> _What you need to do_:
Return the tail of the records exactly, starting from the line containing "To start the" and ending with the final line.

____________________

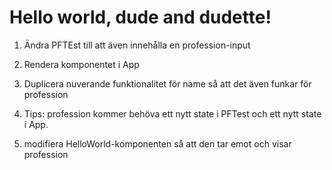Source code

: # Hello world, dude and dudette!

1. Ändra PFTEst till att även innehålla en profession-input
2. Rendera komponentet i App
3. Duplicera nuverande funktionalitet för name så att det även funkar för profession
 
4. Tips: profession kommer behöva ett nytt state i PFTest och ett nytt state i App.
5. modifiera HelloWorld-komponenten så att den tar emot och visar profession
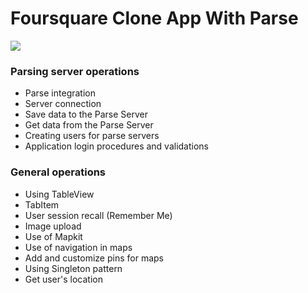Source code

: # Foursquare Clone App With Parse

![](https://avatars3.githubusercontent.com/u/26932219?v=4)

### Parsing server operations
- Parse integration
- Server connection
- Save data to the Parse Server
- Get data from the Parse Server
- Creating users for parse servers
- Application login procedures and validations

### General operations
- Using TableView
- TabItem
- User session recall (Remember Me)
- Image upload 
- Use of Mapkit
- Use of navigation in maps
- Add and customize pins for maps
- Using Singleton pattern
- Get user's location
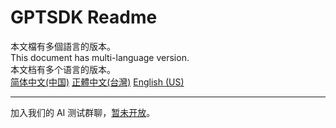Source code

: # GPTSDK Readme

本文檔有多個語言的版本。  
This document has multi-language version.  
本文档有多个语言的版本。  
[简体中文(中国)](./readme_zhcn.md) [正體中文(台灣)](./readme_zhtw.md) [English&nbsp;(US)](./readme_enus.md)

---

加入我们的 AI 测试群聊，[暂未开放](example.com)。
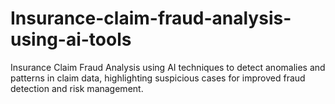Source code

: # Insurance-claim-fraud-analysis-using-ai-tools
Insurance Claim Fraud Analysis using AI techniques to detect anomalies and patterns in claim data, highlighting suspicious cases for improved fraud detection and risk management.
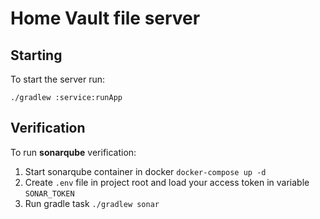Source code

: # Home Vault file server

## Starting

To start the server run:

`./gradlew :service:runApp`

## Verification

To run **sonarqube** verification:

1. Start sonarqube container in docker `docker-compose up -d`
2. Create `.env` file in project root and load your access token in variable `SONAR_TOKEN`
3. Run gradle task `./gradlew sonar`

____________________

> _Reply_:
To start the server run:

`./gradlew :service:runApp`

## Verification

To run **sonarqube** verification:

1. Start sonarqube container in docker `docker-compose up -d`
2. Create `.env` file in project root and load your access token in variable `SONAR_TOKEN`
3. Run gradle task `./gradlew sonar`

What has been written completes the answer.